The Agony of Eros is really a good essay. Theory heavy, yes, but also leavened with plain quotable text that will maintain any curious reader. I obviously need to brush up on the positive vs. negative (ie. negation) distinction -to say nothing of Badiou, Deleuze, Plato and Hegel.
Byung-Chul Han (a very trendy Korean-German philosopher) identifies threats to romantic love in the current day; turns out we’re too (self)ishly involved and can’t open ourselves to discovering “the Other.”
But what is real love? Actually it’s “transgression,” “failure,” “distance” (preventing objectification), “fidelity,” “shot through with powerlessness,” “pure exteriority,” even “disaster.” You getting a feel? Sound familiar? Or not?

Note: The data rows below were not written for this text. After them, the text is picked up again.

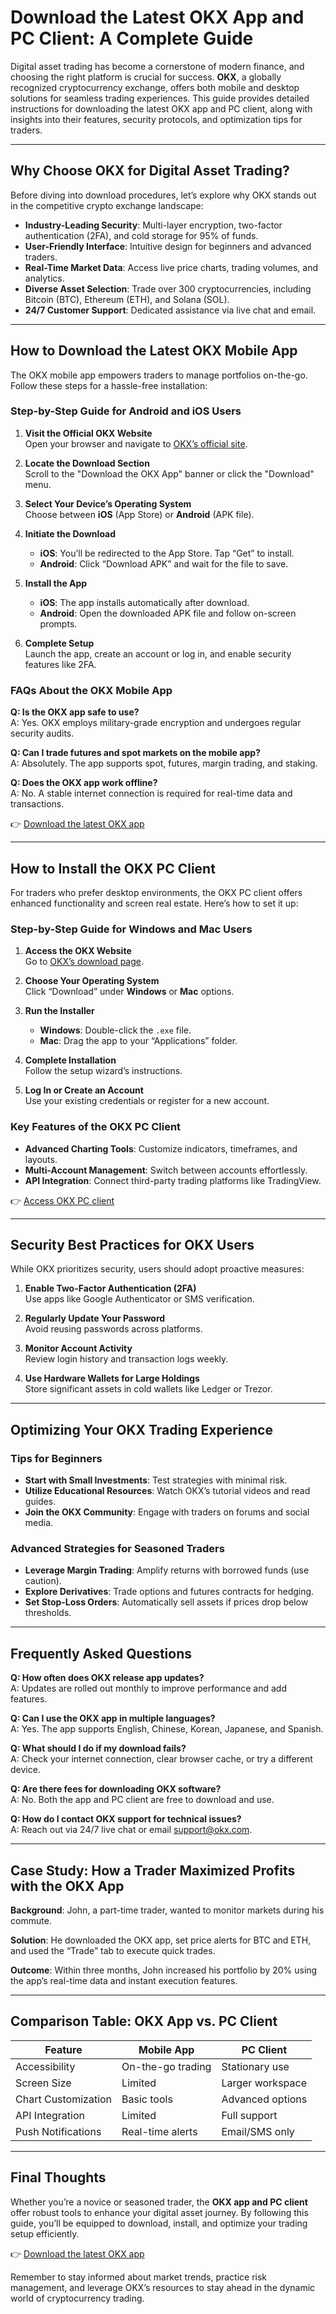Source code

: # Download the Latest OKX App and PC Client: A Complete Guide  

Digital asset trading has become a cornerstone of modern finance, and choosing the right platform is crucial for success. **OKX**, a globally recognized cryptocurrency exchange, offers both mobile and desktop solutions for seamless trading experiences. This guide provides detailed instructions for downloading the latest OKX app and PC client, along with insights into their features, security protocols, and optimization tips for traders.  

---

## Why Choose OKX for Digital Asset Trading?  

Before diving into download procedures, let’s explore why OKX stands out in the competitive crypto exchange landscape:  

- **Industry-Leading Security**: Multi-layer encryption, two-factor authentication (2FA), and cold storage for 95% of funds.  
- **User-Friendly Interface**: Intuitive design for beginners and advanced traders.  
- **Real-Time Market Data**: Access live price charts, trading volumes, and analytics.  
- **Diverse Asset Selection**: Trade over 300 cryptocurrencies, including Bitcoin (BTC), Ethereum (ETH), and Solana (SOL).  
- **24/7 Customer Support**: Dedicated assistance via live chat and email.  

---

## How to Download the Latest OKX Mobile App  

The OKX mobile app empowers traders to manage portfolios on-the-go. Follow these steps for a hassle-free installation:  

### Step-by-Step Guide for Android and iOS Users  

1. **Visit the Official OKX Website**  
   Open your browser and navigate to [OKX’s official site](https://bit.ly/okx-bonus).  

2. **Locate the Download Section**  
   Scroll to the "Download the OKX App" banner or click the "Download" menu.  

3. **Select Your Device’s Operating System**  
   Choose between **iOS** (App Store) or **Android** (APK file).  

4. **Initiate the Download**  
   - **iOS**: You’ll be redirected to the App Store. Tap “Get” to install.  
   - **Android**: Click “Download APK” and wait for the file to save.  

5. **Install the App**  
   - **iOS**: The app installs automatically after download.  
   - **Android**: Open the downloaded APK file and follow on-screen prompts.  

6. **Complete Setup**  
   Launch the app, create an account or log in, and enable security features like 2FA.  

### FAQs About the OKX Mobile App  

**Q: Is the OKX app safe to use?**  
A: Yes. OKX employs military-grade encryption and undergoes regular security audits.  

**Q: Can I trade futures and spot markets on the mobile app?**  
A: Absolutely. The app supports spot, futures, margin trading, and staking.  

**Q: Does the OKX app work offline?**  
A: No. A stable internet connection is required for real-time data and transactions.  

👉 [Download the latest OKX app](https://bit.ly/okx-bonus)  

---

## How to Install the OKX PC Client  

For traders who prefer desktop environments, the OKX PC client offers enhanced functionality and screen real estate. Here’s how to set it up:  

### Step-by-Step Guide for Windows and Mac Users  

1. **Access the OKX Website**  
   Go to [OKX’s download page](https://bit.ly/okx-bonus).  

2. **Choose Your Operating System**  
   Click “Download” under **Windows** or **Mac** options.  

3. **Run the Installer**  
   - **Windows**: Double-click the `.exe` file.  
   - **Mac**: Drag the app to your “Applications” folder.  

4. **Complete Installation**  
   Follow the setup wizard’s instructions.  

5. **Log In or Create an Account**  
   Use your existing credentials or register for a new account.  

### Key Features of the OKX PC Client  

- **Advanced Charting Tools**: Customize indicators, timeframes, and layouts.  
- **Multi-Account Management**: Switch between accounts effortlessly.  
- **API Integration**: Connect third-party trading platforms like TradingView.  

👉 [Access OKX PC client](https://bit.ly/okx-bonus)  

---

## Security Best Practices for OKX Users  

While OKX prioritizes security, users should adopt proactive measures:  

1. **Enable Two-Factor Authentication (2FA)**  
   Use apps like Google Authenticator or SMS verification.  

2. **Regularly Update Your Password**  
   Avoid reusing passwords across platforms.  

3. **Monitor Account Activity**  
   Review login history and transaction logs weekly.  

4. **Use Hardware Wallets for Large Holdings**  
   Store significant assets in cold wallets like Ledger or Trezor.  

---

## Optimizing Your OKX Trading Experience  

### Tips for Beginners  

- **Start with Small Investments**: Test strategies with minimal risk.  
- **Utilize Educational Resources**: Watch OKX’s tutorial videos and read guides.  
- **Join the OKX Community**: Engage with traders on forums and social media.  

### Advanced Strategies for Seasoned Traders  

- **Leverage Margin Trading**: Amplify returns with borrowed funds (use caution).  
- **Explore Derivatives**: Trade options and futures contracts for hedging.  
- **Set Stop-Loss Orders**: Automatically sell assets if prices drop below thresholds.  

---

## Frequently Asked Questions  

**Q: How often does OKX release app updates?**  
A: Updates are rolled out monthly to improve performance and add features.  

**Q: Can I use the OKX app in multiple languages?**  
A: Yes. The app supports English, Chinese, Korean, Japanese, and Spanish.  

**Q: What should I do if my download fails?**  
A: Check your internet connection, clear browser cache, or try a different device.  

**Q: Are there fees for downloading OKX software?**  
A: No. Both the app and PC client are free to download and use.  

**Q: How do I contact OKX support for technical issues?**  
A: Reach out via 24/7 live chat or email support@okx.com.  

---

## Case Study: How a Trader Maximized Profits with the OKX App  

**Background**: John, a part-time trader, wanted to monitor markets during his commute.  

**Solution**: He downloaded the OKX app, set price alerts for BTC and ETH, and used the “Trade” tab to execute quick trades.  

**Outcome**: Within three months, John increased his portfolio by 20% using the app’s real-time data and instant execution features.  

---

## Comparison Table: OKX App vs. PC Client  

| Feature                | Mobile App          | PC Client          |  
|------------------------|---------------------|--------------------|  
| Accessibility          | On-the-go trading   | Stationary use     |  
| Screen Size            | Limited             | Larger workspace   |  
| Chart Customization    | Basic tools         | Advanced options   |  
| API Integration        | Limited             | Full support       |  
| Push Notifications     | Real-time alerts    | Email/SMS only     |  

---

## Final Thoughts  

Whether you’re a novice or seasoned trader, the **OKX app and PC client** offer robust tools to enhance your digital asset journey. By following this guide, you’ll be equipped to download, install, and optimize your trading setup efficiently.  

👉 [Download the latest OKX app](https://bit.ly/okx-bonus)  

Remember to stay informed about market trends, practice risk management, and leverage OKX’s resources to stay ahead in the dynamic world of cryptocurrency trading.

Anyway, what cuts against love? “Comparison,” “flattening,” “depression” (the real opposite of “eros”), “commodification,” “positivity” (as opposed to actual negation of yourself in favour of “the Other”), “hyperactivity,” “the present,” “pornography” etc. In short, contemporary life and culture.
Near the end of the book Han connects politics, art and love via “eventfulness.” “Political action is mutual desire.” Indeed, “Eros represents a source of energy for political revolt and engagement.”
Reading that, I couldn’t help but think of the enduring meme-photo of a young man and woman embracing and kissing on the asphalt with riot cops in the foreground and background. You know the one? People clearly love its portrayal of mutual desire, danger, fidelity and sacrifice. It’s an image true to Han’s idealization of love.
Just a second though, the photo wasn’t even taken at a political event, just a post-hockey game riot. And the image (while I don’t want to be so repressed as to call it “pornographic”) features an “upshort” view of the woman in question -the photo’s focal point and what explains it’s popularity on the internet. Back to square one?